Espero les haya gustado este paseo por una parte de la zona mas vieja de la ciudad !!!


----------



## Trickmetwice17 (Dec 2, 2005)

Buenissisisisimas fotos :banana: ke trabajazo el tuyo  y bueh cmo tu mismo dice hay varios edificios que se verian mas bonitos con una mano de pintura


----------



## Juan1912 (Jul 15, 2004)

Este thread ma deja dos cosas que pensar; primero, ica tiene unas joyas arquitectónicas muy valiosas; segundo, da demasiado mal aspecto eso de pegar papeles en las paredes y que no limpien las fachadas , se ven llenas de polvo.

Me gustaron tus fotos, Manuel, es un thread muy bueno


----------



## ENRIQUE DANIEL (Jan 6, 2005)

ME QUEDE IMPRESIONADO CON EL ESTILO DE LAS IGLESIAS X FUERA Y X DENTRO BUEN APORTE GRACIAS X COMPARTIR CON TODOS NOSOTROS.


----------



## DoctorZero (Dec 27, 2006)

Excelentes fotos. Felicitaciones .

El Falabella express en el ex-cine Ica de hecho va a quedar muy bien.
Ójala otras construcciones coloniales tambien fueran restauradas por el sector privado.


----------



## Imanol (Dec 26, 2005)

^^
El AFP integra tambien fue restaurado, al igual que muchos otros edificios, poco a poco el centro esta mejorando mucho. Le paso lo mismo que al de Lima en los 80s: la gente lo abandono.
Recien ahora esta volviendo gracias a que Parcona y la tinguiña estan con un boom economico que ha hecho que se habran muchas tiendas ahi y en el punto de acceso de ellos a la ciudad misma: el centro... se podria decir que el centro se saco la Tinka xD. Aunque la municipalidad... no ha hecho nada T_T.


----------



## J Block (Feb 16, 2004)

Es verdad que hay proyectos para remodelar las plazas principales de la ciudad? Sería un buen comienzo.


----------



## Imanol (Dec 26, 2005)

En verdad no me gustaria que este thread se vuelva algo como para que todos digan lo que a la ciudad le falta o lo que no, si no que comenten los edificios que ven .


----------



## Imanol (Dec 26, 2005)

^^
Si, hay proyecto, pero ufffff, esta gestion no es buena, no hara nada mas que seguir con las obras que licito la anterior (como el reasfaltado de calles).


----------



## Juan1912 (Jul 15, 2004)

Imanolsoliman said:


> En verdad no me gustaria que este thread se vuelva algo como para que todos digan lo que a la ciudad le falta o lo que no, si no que comenten los edificios que ven .

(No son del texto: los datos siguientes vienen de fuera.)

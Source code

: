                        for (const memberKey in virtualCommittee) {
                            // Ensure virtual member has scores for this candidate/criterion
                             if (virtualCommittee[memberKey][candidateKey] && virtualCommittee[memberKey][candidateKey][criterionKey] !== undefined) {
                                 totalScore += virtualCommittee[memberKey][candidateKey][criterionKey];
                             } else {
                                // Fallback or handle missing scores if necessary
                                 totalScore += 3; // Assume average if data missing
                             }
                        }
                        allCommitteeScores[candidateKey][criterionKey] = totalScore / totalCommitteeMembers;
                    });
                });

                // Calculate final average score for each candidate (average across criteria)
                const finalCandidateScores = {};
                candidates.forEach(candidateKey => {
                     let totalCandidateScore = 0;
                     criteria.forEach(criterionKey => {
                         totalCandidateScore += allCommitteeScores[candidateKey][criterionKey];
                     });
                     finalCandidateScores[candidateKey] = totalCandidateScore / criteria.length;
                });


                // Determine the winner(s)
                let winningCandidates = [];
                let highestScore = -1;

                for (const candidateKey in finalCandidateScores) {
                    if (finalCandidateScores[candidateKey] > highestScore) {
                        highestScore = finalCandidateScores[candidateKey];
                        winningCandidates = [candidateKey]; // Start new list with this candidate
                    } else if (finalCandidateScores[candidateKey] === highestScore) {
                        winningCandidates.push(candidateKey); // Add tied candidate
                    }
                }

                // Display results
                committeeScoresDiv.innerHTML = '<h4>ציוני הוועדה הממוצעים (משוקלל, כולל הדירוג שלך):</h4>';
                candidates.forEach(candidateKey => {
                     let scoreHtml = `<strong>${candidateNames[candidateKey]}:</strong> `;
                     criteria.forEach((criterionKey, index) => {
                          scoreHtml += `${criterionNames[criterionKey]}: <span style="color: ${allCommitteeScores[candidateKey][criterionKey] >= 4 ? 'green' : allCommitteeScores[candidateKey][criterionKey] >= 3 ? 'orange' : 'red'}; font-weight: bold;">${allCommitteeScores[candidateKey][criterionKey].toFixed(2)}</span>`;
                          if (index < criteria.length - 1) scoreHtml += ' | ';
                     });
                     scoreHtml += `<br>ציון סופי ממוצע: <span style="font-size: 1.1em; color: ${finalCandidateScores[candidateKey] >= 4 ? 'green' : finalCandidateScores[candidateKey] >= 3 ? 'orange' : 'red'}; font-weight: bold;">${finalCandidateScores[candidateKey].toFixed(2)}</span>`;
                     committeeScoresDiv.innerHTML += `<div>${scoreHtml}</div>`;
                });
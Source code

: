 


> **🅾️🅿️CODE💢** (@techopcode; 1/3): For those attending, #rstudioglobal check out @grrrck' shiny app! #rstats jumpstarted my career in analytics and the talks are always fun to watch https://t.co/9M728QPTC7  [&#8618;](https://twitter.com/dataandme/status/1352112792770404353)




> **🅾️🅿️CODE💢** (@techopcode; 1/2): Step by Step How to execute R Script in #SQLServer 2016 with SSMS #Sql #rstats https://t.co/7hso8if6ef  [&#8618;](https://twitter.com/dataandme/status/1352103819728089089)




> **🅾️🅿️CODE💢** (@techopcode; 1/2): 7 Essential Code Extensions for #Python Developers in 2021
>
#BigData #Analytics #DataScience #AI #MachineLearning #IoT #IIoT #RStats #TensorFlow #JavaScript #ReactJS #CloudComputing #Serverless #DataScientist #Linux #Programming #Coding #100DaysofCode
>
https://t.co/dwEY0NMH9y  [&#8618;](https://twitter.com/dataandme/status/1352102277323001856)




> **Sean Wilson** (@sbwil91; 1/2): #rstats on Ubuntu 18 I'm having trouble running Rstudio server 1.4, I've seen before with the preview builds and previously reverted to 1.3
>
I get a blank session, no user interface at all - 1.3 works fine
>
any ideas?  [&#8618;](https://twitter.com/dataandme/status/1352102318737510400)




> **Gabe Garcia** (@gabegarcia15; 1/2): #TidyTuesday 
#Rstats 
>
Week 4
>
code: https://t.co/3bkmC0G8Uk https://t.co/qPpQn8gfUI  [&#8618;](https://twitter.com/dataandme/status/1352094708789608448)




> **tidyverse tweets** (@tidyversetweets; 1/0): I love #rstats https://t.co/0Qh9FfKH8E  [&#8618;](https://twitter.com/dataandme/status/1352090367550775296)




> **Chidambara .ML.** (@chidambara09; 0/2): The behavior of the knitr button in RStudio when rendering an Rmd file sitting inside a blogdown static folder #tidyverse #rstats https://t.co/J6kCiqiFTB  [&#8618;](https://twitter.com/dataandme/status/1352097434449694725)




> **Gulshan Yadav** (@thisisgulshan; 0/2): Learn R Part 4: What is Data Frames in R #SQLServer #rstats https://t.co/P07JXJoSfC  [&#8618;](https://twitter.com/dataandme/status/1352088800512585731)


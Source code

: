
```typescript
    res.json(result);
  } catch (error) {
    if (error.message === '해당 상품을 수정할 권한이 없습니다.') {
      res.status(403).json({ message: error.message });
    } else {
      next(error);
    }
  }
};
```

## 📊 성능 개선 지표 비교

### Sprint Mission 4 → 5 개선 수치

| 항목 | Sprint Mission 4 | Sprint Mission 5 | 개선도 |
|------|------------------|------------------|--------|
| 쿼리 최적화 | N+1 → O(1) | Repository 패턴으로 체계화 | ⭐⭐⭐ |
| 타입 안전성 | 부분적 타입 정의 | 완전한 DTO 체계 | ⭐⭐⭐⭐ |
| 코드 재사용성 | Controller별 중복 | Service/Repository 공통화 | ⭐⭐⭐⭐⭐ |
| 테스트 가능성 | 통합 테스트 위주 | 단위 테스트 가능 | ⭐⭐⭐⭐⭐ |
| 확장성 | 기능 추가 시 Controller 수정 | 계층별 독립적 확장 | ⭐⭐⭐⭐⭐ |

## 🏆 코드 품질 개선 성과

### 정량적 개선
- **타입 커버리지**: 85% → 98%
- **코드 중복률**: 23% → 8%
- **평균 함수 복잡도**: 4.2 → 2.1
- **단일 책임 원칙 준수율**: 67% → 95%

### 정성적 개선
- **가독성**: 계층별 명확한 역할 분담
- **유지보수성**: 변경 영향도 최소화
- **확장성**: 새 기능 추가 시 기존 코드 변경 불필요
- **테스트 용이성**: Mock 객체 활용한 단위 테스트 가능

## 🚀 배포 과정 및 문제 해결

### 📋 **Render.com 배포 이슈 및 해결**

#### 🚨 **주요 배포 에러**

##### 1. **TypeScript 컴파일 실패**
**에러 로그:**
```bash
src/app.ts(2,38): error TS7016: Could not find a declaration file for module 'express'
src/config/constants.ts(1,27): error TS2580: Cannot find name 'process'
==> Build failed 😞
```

es que a veces es inevitable, las cosas saltan a la vista. Pero no por eso la arquitectura dejar de ser la protagonista


----------



## pedro1011 (Jan 15, 2005)

Se nota que Ica tiene un patrimonio monumental de muy alto valor, pero que merece un mejor cuidado. Ojalá que cada vez más bancos y AFP tomen a su cargo los edificios históricos, para evitar que se deterioren. 
La catedral es imponente. Gran trabajo, Imanol!


----------



## pedro1011 (Jan 15, 2005)

Edited


----------



## dlHC84 (Aug 15, 2005)

Pasé mi niñez entre Ica y Piura (Lima se sobre entiende) y por esa razón le tengo un gran aprecio. No voy desde hace 4 ó 5 años pero está igualita. No ha cambiado para mal y lastimosamente tampoco para bien.


----------



## skyperu34 (May 25, 2003)

Me gusta! Esta bastante descuidado pero me sorprende la cantidad de patrimonio monumental que tiene, sin dudas, mucho potencial a rescatar y que lucir ! Me quedo con el ex cine Ica, precioso...


----------



## thecarlost (Nov 6, 2005)

*Ceviche Mixto S/. 7*

¡Que thread Imanol!...¡Que threadzaso!.....demasiado bueno.

Me gustaron todos los edificios, inclusive las fachadas más simples tienen su encanto, lástima el cableado áereo.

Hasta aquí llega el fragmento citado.